El padre Becerra, un lector incansable.

Corría el año de 1945. Dos jóvenes seminaristas, hambrientos, pues se comía muy mal en aquellos años postrimeros de la Segunda Guerra Mundial, cuando los países padecían el desabastecimiento de víveres como consecuencia del conflicto, hicieron un asalto nocturno a un palo de mango que había en el antiguo Claustro de San Agustín, en Cartagena de Indias. Uno de ellos era el seminarista Armando Napoleón Becerra Morón. Delatados por el olor a mango en los talegos de la ropa sucia, ambos fueron llevados a la rectoría del seminario. Sometidos a consejo disciplinario por la falta cometida, se anticipaba la sanción: expulsión definitiva.

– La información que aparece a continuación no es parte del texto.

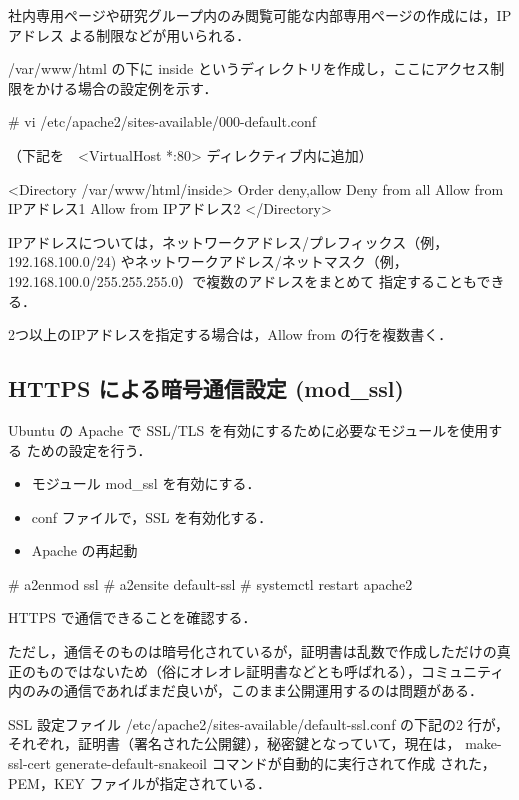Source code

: 社内専用ページや研究グループ内のみ閲覧可能な内部専用ページの作成には，IPアドレス
よる制限などが用いられる．

/var/www/html の下に inside というディレクトリを作成し，ここにアクセス制
限をかける場合の設定例を示す．

\begin{cli}
# vi /etc/apache2/sites-available/000-default.conf

（下記を　<VirtualHost *:80> ディレクティブ内に追加）

<Directory /var/www/html/inside>
        Order deny,allow
        Deny from all
        Allow from IPアドレス1
        Allow from IPアドレス2
</Directory>
\end{cli}

IPアドレスについては，ネットワークアドレス/プレフィックス（例，192.168.100.0/24)
やネットワークアドレス/ネットマスク（例，192.168.100.0/255.255.255.0）で複数のアドレスをまとめて
指定することもできる． 

2つ以上のIPアドレスを指定する場合は，Allow from の行を複数書く．




\subsection{HTTPS による暗号通信設定 (mod\_ssl)}

Ubuntu の Apache で SSL/TLS を有効にするために必要なモジュールを使用する
ための設定を行う．

\begin{itemize}
 \item モジュール mod\_ssl を有効にする．
 \item conf ファイルで，SSL を有効化する．
 \item Apache の再起動
\end{itemize}

\begin{cli}
# a2enmod ssl
# a2ensite default-ssl
# systemctl restart apache2
\end{cli}

HTTPS で通信できることを確認する．

ただし，通信そのものは暗号化されているが，証明書は乱数で作成しただけの真
正のものではないため（俗にオレオレ証明書などとも呼ばれる），コミュニティ
内のみの通信であればまだ良いが，このまま公開運用するのは問題がある．

SSL 設定ファイル /etc/apache2/sites-available/default-ssl.conf の下記の2 
行が，それぞれ，証明書（署名された公開鍵），秘密鍵となっていて，現在は，
make-ssl-cert generate-default-snakeoil コマンドが自動的に実行されて作成
された，PEM，KEY ファイルが指定されている．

El padre Lenesaux, director espiritual del seminarista Becerra, quien tenía voz, pero no voto en el consejo disciplinario, le dijo: “No creo que pueda hacer mucho por ti, pero tú encomiéndate a esta santita”, y le alargó una medalla de Santa Teresa del Niño Jesús. Sucedió por aquellos días, que el obispo don Vicente Roig y Villalba, había anunciado visita al Seminario Conciliar San Carlos Borromeo, para visitar a los seminaristas nativos que se formaban para el Vicariato Apostólico de La Guajira. A Lenesaux se le ocurrió decir a los padres presentes: “¿No les parece vergonzoso, que el señor Vicario Apostólico venga a honrarnos con su presencia, y el agasajo que le hacemos es la expulsión de uno de sus seminaristas?”. Y con este argumento, al seminarista Becerra le concedieron el indulto mientras que el otro fue expulsado, tal era la severa disciplina que antes había en los seminarios.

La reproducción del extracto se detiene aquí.